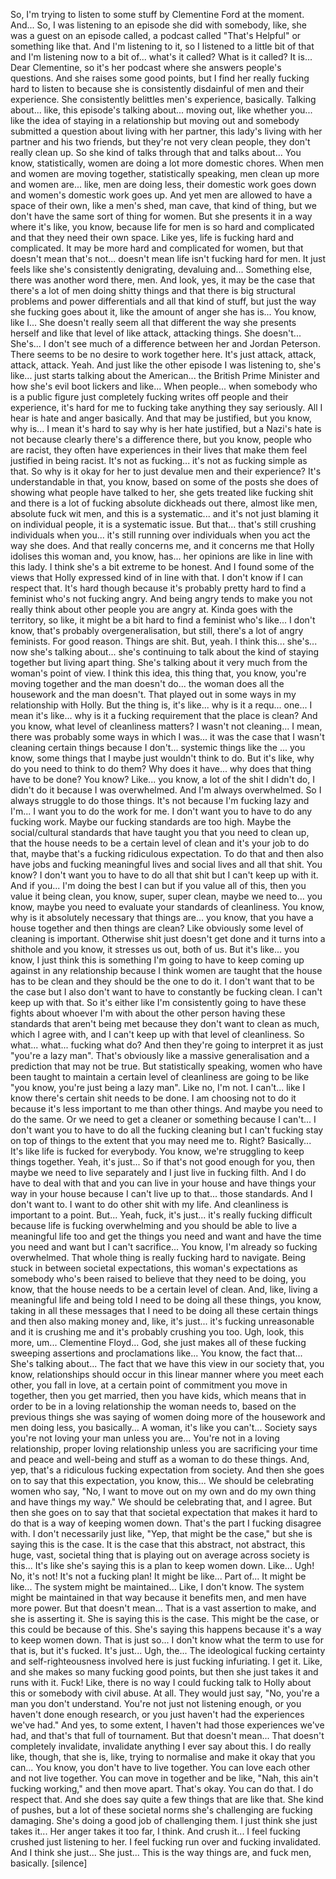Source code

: So, I'm trying to listen to some stuff by Clementine Ford at the moment.
And...
So, I was listening to an episode she did with somebody, like, she was a guest on an
episode called, a podcast called "That's Helpful" or something like that.
And I'm listening to it, so I listened to a little bit of that and I'm listening now
to a bit of... what's it called?
What is it called?
It is...
Dear Clementine, so it's her podcast where she answers people's questions.
And she raises some good points, but I find her really fucking hard to listen to because
she is consistently disdainful of men and their experience.
She consistently belittles men's experience, basically.
Talking about... like, this episode's talking about...
moving out, like whether you... like the idea of staying in a relationship but moving out
and somebody submitted a question about living with her partner, this lady's living with
her partner and his two friends, but they're not very clean people, they don't really clean
up.
So she kind of talks through that and talks about...
You know, statistically, women are doing a lot more domestic chores.
When men and women are moving together, statistically speaking, men clean up more and women are...
like, men are doing less, their domestic work goes down and women's domestic work goes up.
And yet men are allowed to have a space of their own, like a men's shed, man cave, that
kind of thing, but we don't have the same sort of thing for women.
But she presents it in a way where it's like, you know, because life for men is so hard
and complicated and that they need their own space.
Like yes, life is fucking hard and complicated.
It may be more hard and complicated for women, but that doesn't mean that's not... doesn't
mean life isn't fucking hard for men.
It just feels like she's consistently denigrating, devaluing and...
Something else, there was another word there, men.
And look, yes, it may be the case that there's a lot of men doing shitty things and that
there is big structural problems and power differentials and all that kind of stuff,
but just the way she fucking goes about it, like the amount of anger she has is...
You know, like I...
She doesn't really seem all that different the way she presents herself and like that
level of like attack, attacking things.
She doesn't...
She's...
I don't see much of a difference between her and Jordan Peterson.
There seems to be no desire to work together here.
It's just attack, attack, attack, attack.
Yeah.
And just like the other episode I was listening to, she's like... just starts talking about
the American... the British Prime Minister and how she's evil boot lickers and like...
When people... when somebody who is a public figure just completely fucking writes off
people and their experience, it's hard for me to fucking take anything they say seriously.
All I hear is hate and anger basically.
And that may be justified, but you know, why is...
I mean it's hard to say why is her hate justified, but a Nazi's hate is not because clearly
there's a difference there, but you know, people who are racist, they often have experiences
in their lives that make them feel justified in being racist.
It's not as fucking... it's not as fucking simple as that.
So why is it okay for her to just devalue men and their experience?
It's understandable in that, you know, based on some of the posts she does of showing what
people have talked to her, she gets treated like fucking shit and there is a lot of fucking
absolute dickheads out there, almost like men, absolute fuck wit men, and this is a
systematic... and it's not just blaming it on individual people, it is a systematic issue.
But that... that's still crushing individuals when you... it's still running over individuals
when you act the way she does.
And that really concerns me, and it concerns me that Holly idolises this woman and, you
know, has... her opinions are like in line with this lady.
I think she's a bit extreme to be honest.
And I found some of the views that Holly expressed kind of in line with that.
I don't know if I can respect that.
It's hard though because it's probably pretty hard to find a feminist who's not fucking
angry.
And being angry tends to make you not really think about other people you are angry at.
Kinda goes with the territory, so like, it might be a bit hard to find a feminist who's
like... I don't know, that's probably overgeneralisation, but still, there's a lot of angry feminists.
For good reason.
Things are shit.
But, yeah.
I think this... she's... now she's talking about... she's continuing to talk about the
kind of staying together but living apart thing.
She's talking about it very much from the woman's point of view.
I think this idea, this thing that, you know, you're moving together and the man doesn't
do... the woman does all the housework and the man doesn't.
That played out in some ways in my relationship with Holly.
But the thing is, it's like... why is it a requ... one... I mean it's like... why is it
a fucking requirement that the place is clean?
And you know, what level of cleanliness matters?
I wasn't not cleaning... I mean, there was probably some ways in which I was... it was
the case that I wasn't cleaning certain things because I don't... systemic things like the
... you know, some things that I maybe just wouldn't think to do.
But it's like, why do you need to think to do them?
Why does it have... why does that thing have to be done?
You know?
Like... you know, a lot of the shit I didn't do, I didn't do it because I was overwhelmed.
And I'm always overwhelmed.
So I always struggle to do those things.
It's not because I'm fucking lazy and I'm... I want you to do the work for me.
I don't want you to have to do any fucking work.
Maybe our fucking standards are too high.
Maybe the social/cultural standards that have taught you that you need to clean up, that
the house needs to be a certain level of clean and it's your job to do that, maybe that's
a fucking ridiculous expectation.
To do that and then also have jobs and fucking meaningful lives and social lives and all
that shit.
You know?
I don't want you to have to do all that shit but I can't keep up with it.
And if you... I'm doing the best I can but if you value all of this, then you value it
being clean, you know, super, super clean, maybe we need to... you know, maybe you need
to evaluate your standards of cleanliness.
You know, why is it absolutely necessary that things are... you know, that you have a house
together and then things are clean?
Like obviously some level of cleaning is important.
Otherwise shit just doesn't get done and it turns into a shithole and you know, it stresses
us out, both of us.
But it's like... you know, I just think this is something I'm going to have to keep coming
up against in any relationship because I think women are taught that the house has to be
clean and they should be the one to do it.
I don't want that to be the case but I also don't want to have to constantly be fucking
clean.
I can't keep up with that.
So it's either like I'm consistently going to have these fights about whoever I'm with
about the other person having these standards that aren't being met because they don't want
to clean as much, which I agree with, and I can't keep up with that level of cleanliness.
So what... what... fucking what do?
And then they're going to interpret it as just "you're a lazy man".
That's obviously like a massive generalisation and a prediction that may not be true.
But statistically speaking, women who have been taught to maintain a certain level of
cleanliness are going to be like "you know, you're just being a lazy man".
Like no, I'm not.
I can't... like I know there's certain shit needs to be done.
I am choosing not to do it because it's less important to me than other things.
And maybe you need to do the same.
Or we need to get a cleaner or something because I can't...
I don't want you to have to do all the fucking cleaning but I can't fucking stay on top of
things to the extent that you may need me to.
Right?
Basically...
It's like life is fucked for everybody.
You know, we're struggling to keep things together.
Yeah, it's just...
So if that's not good enough for you, then maybe we need to live separately and I just
live in fucking filth.
And I do have to deal with that and you can live in your house and have things your way
in your house because I can't live up to that... those standards.
And I don't want to.
I want to do other shit with my life.
And cleanliness is important to a point.
But...
Yeah, fuck, it's just... it's really fucking difficult because life is fucking overwhelming
and you should be able to live a meaningful life too and get the things you need and want
and have the time you need and want but I can't sacrifice...
You know, I'm already so fucking overwhelmed.
That whole thing is really fucking hard to navigate.
Being stuck in between societal expectations, this woman's expectations as somebody who's
been raised to believe that they need to be doing, you know, that the house needs to be
a certain level of clean.
And, like, living a meaningful life and being told I need to be doing all these things,
you know, taking in all these messages that I need to be doing all these certain things
and then also making money and, like, it's just... it's fucking unreasonable and it is
crushing me and it's probably crushing you too.
Ugh, look, this more, um...
Clementine Floyd...
God, she just makes all of these fucking sweeping assertions and proclamations like...
You know, the fact that...
She's talking about...
The fact that we have this view in our society that, you know, relationships should occur
in this linear manner where you meet each other, you fall in love, at a certain point
of commitment you move in together, then you get married, then you have kids, which means
that in order to be in a loving relationship the woman needs to, based on the previous
things she was saying of women doing more of the housework and men doing less, you basically...
A woman, it's like you can't...
Society says you're not loving your man unless you are...
You're not in a loving relationship, proper loving relationship unless you are sacrificing
your time and peace and well-being and stuff as a woman to do these things.
And, yep, that's a ridiculous fucking expectation from society.
And then she goes on to say that this expectation, you know, this...
We should be celebrating women who say, "No, I want to move out on my own and do my own
thing and have things my way."
We should be celebrating that, and I agree.
But then she goes on to say that that societal expectation that makes it hard to do that
is a way of keeping women down.
That's the part I fucking disagree with.
I don't necessarily just like, "Yep, that might be the case," but she is saying this
is the case.
It is the case that this abstract, not abstract, this huge, vast, societal thing that is playing
out on average across society is this...
It's like she's saying this is a plan to keep women down.
Like...
Ugh!
No, it's not!
It's not a fucking plan!
It might be like...
Part of...
It might be like...
The system might be maintained...
Like, I don't know.
The system might be maintained in that way because it benefits men, and men have more
power.
But that doesn't mean...
That is a vast assertion to make, and she is asserting it.
She is saying this is the case.
This might be the case, or this could be because of this.
She's saying this happens because it's a way to keep women down.
That is just so...
I don't know what the term to use for that is, but it's fucked.
It's just...
Ugh, the...
The ideological fucking certainty and self-righteousness involved here is just fucking infuriating.
I get it.
Like, and she makes so many fucking good points, but then she just takes it and runs with it.
Fuck!
Like, there is no way I could fucking talk to Holly about this or somebody with civil
abuse.
At all.
They would just say, "No, you're a man you don't understand.
You're not just not listening enough, or you haven't done enough research, or you just
haven't had the experiences we've had."
And yes, to some extent, I haven't had those experiences we've had, and that's that full
of tournament.
But that doesn't mean...
That doesn't completely invalidate, invalidate anything I ever say about this.
I do really like, though, that she is, like, trying to normalise and make it okay that
you can...
You know, you don't have to live together.
You can love each other and not live together.
You can move in together and be like, "Nah, this ain't fucking working," and then move
apart.
That's okay.
You can do that.
I do respect that.
And she does say quite a few things that are like that.
She kind of pushes, but a lot of these societal norms she's challenging are fucking damaging.
She's doing a good job of challenging them.
I just think she just takes it...
Her anger takes it too far, I think.
And crush it...
I feel fucking crushed just listening to her.
I feel fucking run over and fucking invalidated.
And I think she just...
She just...
This is the way things are, and fuck men, basically.
[silence]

*YOUR INSTRUCTIONS:*
All lines in the listing above between the line with "And, like, living" and the line with "crushing me and", inclusive, should be set down exactly, and no line outside that range.

*REPLY:*
And, like, living a meaningful life and being told I need to be doing all these things,
you know, taking in all these messages that I need to be doing all these certain things
and then also making money and, like, it's just... it's fucking unreasonable and it is
crushing me and it's probably crushing you too.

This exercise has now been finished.